I don't know why I can't do the dating thing. I try, I really do. But somehow casual dating zooms into the relationship zone for me all-too-naturally, without any effort whatsoever. I always start it out trying to "take it slow"... yeah right. That's like me trying to sip a shot of whiskey out of a tiny straw. I am an alcoholic with codependency issues, so I tend to get involved with people just like me, and when there is attraction, there is wildfire. It happens fast, I usually get intimate too soon, I backpedal and put up walls, I panick, I usually bail or go to "crazytown" so he bails.

That is all the sad and sorry consequences of not know how to make a relationship work so, the moment difficulties arise, one or both of you begin hiding behind defenses and the relationship falls apart.  Not saying every relationship needs to survive and go on forever but, when you have good relationship skills (google it), any relationship has a better chance to last FOREVER if the partners want it to.  My late wife and I made our 2nd marriage to each other last all the way until her untimely death last May (2016) thanks to learning and USING a few powerful relationship skills and teachings from books.

 

 

 When freed from the "relationship" (which usually lasted all of 2 or 3 months), I feel relieved and vow I won't go there again. I'm fine on my own, I tell myself. Soon, I'm finding myself attracted to someone else, we flirt, he asks me out, we start "dating"...I tell myself to take it slow, and the whole thing repeats again. I don't know if what I'm saying is that I'm powerless, or that relationships for me are unmanageable, but I can say honestly that this pattern has been repeated over and over in my life, and has not once yielded a healthy, successful long-term relationship.

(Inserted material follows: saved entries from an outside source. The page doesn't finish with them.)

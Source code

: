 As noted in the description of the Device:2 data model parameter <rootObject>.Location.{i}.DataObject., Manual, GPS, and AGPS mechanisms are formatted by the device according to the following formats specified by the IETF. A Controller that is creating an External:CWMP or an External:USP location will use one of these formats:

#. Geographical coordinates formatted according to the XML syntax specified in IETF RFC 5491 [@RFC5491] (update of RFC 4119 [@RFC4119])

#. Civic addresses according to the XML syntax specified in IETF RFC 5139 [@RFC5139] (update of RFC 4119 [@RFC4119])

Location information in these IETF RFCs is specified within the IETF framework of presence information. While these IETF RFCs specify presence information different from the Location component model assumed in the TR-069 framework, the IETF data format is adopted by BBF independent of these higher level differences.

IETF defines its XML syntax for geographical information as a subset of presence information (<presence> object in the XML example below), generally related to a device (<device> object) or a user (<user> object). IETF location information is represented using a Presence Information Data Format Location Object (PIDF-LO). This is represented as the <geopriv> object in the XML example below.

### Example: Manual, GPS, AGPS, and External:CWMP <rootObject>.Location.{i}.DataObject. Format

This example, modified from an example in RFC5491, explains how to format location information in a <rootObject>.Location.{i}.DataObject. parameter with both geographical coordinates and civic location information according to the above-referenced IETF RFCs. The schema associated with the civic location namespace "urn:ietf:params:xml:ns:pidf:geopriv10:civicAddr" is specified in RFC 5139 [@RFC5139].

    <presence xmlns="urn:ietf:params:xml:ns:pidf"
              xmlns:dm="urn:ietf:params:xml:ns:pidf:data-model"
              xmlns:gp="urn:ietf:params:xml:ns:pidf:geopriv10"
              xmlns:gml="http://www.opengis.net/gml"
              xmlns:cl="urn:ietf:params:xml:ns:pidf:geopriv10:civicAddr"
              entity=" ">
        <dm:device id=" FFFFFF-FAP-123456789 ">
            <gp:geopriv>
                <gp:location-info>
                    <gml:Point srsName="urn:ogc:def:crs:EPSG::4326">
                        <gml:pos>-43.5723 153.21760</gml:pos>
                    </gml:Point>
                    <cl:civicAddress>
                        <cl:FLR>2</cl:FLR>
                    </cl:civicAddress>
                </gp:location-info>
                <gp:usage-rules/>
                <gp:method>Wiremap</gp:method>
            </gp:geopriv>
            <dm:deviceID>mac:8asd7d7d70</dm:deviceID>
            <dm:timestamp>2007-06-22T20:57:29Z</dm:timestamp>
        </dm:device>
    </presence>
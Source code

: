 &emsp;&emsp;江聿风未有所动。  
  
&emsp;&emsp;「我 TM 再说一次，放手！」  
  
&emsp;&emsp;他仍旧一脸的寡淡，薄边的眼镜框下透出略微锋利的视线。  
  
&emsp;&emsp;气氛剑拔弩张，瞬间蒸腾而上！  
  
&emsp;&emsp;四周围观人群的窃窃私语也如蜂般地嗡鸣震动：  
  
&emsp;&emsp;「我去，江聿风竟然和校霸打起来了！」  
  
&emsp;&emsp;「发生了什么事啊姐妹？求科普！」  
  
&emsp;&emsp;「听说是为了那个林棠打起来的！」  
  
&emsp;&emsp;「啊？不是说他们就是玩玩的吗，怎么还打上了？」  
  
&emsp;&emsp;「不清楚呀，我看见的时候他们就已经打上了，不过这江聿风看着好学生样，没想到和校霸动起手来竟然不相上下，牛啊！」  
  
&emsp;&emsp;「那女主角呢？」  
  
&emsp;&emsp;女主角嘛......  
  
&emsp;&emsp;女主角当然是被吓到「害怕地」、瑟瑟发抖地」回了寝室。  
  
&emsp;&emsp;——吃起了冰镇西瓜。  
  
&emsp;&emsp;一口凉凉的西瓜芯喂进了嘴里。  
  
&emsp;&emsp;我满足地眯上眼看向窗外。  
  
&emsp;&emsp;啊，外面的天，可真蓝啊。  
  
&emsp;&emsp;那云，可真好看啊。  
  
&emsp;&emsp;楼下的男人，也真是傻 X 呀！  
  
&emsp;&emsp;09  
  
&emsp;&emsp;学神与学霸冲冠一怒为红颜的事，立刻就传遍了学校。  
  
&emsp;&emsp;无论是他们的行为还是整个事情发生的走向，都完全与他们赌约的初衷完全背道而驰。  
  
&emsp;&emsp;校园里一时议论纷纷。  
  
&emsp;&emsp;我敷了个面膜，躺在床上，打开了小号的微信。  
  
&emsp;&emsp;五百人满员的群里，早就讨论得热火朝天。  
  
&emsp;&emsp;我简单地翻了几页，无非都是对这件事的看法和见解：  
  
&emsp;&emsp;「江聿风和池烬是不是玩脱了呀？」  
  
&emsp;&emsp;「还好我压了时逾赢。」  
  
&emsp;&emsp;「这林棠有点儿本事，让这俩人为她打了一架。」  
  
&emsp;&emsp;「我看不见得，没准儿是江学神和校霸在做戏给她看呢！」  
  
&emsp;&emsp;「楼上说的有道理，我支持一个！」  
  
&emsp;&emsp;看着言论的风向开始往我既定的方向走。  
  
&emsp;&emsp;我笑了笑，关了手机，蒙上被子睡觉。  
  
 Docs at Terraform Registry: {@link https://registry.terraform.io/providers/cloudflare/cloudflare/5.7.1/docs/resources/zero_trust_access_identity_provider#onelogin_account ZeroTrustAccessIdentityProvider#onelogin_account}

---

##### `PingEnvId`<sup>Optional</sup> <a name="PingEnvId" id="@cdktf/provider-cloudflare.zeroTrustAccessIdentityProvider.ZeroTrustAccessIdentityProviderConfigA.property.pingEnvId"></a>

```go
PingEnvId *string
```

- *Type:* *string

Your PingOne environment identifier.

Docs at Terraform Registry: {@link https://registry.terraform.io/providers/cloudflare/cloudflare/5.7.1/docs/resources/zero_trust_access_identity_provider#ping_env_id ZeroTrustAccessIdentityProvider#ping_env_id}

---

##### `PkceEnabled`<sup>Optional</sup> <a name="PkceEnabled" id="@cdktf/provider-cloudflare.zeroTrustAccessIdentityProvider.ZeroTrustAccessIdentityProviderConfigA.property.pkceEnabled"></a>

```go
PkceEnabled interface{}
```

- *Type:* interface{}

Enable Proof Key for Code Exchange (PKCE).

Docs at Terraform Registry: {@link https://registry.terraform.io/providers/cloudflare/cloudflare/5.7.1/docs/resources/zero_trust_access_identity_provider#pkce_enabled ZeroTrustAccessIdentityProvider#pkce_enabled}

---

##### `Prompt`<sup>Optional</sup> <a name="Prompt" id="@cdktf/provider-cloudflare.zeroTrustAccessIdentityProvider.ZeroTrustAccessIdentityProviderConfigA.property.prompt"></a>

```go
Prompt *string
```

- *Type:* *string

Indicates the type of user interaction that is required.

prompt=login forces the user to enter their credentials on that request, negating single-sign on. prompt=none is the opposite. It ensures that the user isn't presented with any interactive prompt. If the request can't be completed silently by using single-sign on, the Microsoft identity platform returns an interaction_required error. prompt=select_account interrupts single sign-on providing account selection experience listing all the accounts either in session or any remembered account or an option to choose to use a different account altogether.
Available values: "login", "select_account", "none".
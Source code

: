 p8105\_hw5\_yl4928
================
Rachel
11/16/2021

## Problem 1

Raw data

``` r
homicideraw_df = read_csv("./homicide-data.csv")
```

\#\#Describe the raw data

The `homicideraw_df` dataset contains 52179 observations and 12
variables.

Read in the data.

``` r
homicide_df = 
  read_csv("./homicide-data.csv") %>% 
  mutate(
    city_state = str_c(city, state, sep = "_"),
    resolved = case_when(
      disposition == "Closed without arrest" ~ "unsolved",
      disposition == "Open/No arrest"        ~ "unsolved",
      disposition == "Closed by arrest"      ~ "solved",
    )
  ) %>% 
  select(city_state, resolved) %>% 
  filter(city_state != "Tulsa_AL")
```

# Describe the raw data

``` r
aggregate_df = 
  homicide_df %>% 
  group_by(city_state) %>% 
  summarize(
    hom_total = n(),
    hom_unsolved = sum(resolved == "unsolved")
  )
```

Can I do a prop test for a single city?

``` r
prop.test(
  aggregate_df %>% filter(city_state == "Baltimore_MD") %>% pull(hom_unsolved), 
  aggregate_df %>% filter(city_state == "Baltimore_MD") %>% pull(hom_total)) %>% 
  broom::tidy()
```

It could have lasted if you both had studied and USED a few good relationship tips.

This is crazy. Yet crazy is what I know. Why am I doing this??? From what I can reason from my mixed up thinking, I'm sticking it out with this guy in order to...

a) find out if when I get to know the guy better he might be "the one".

 

Jim: LOL, there is no such thing as "the one"!  There is, however, KNOWING HOW to KEEP the "One", once you find them.

b) prove that I can make a relationship work, as I have failed so many times before

IMO, unless you get busy studying up on how to make it work, you and your partner will fall right back into the same old mistakes as before.

Can anyone offer me any help or advice?

I don't give advice so all I can say is that learning and USING good relationship skills is what my late wife and I did to have a very happy, loving and satisfying marriage for 26 years until she died of health complications back in May 2016 so google: relationship skills and begin learning all you and your partner can about actually DOING what it teaches.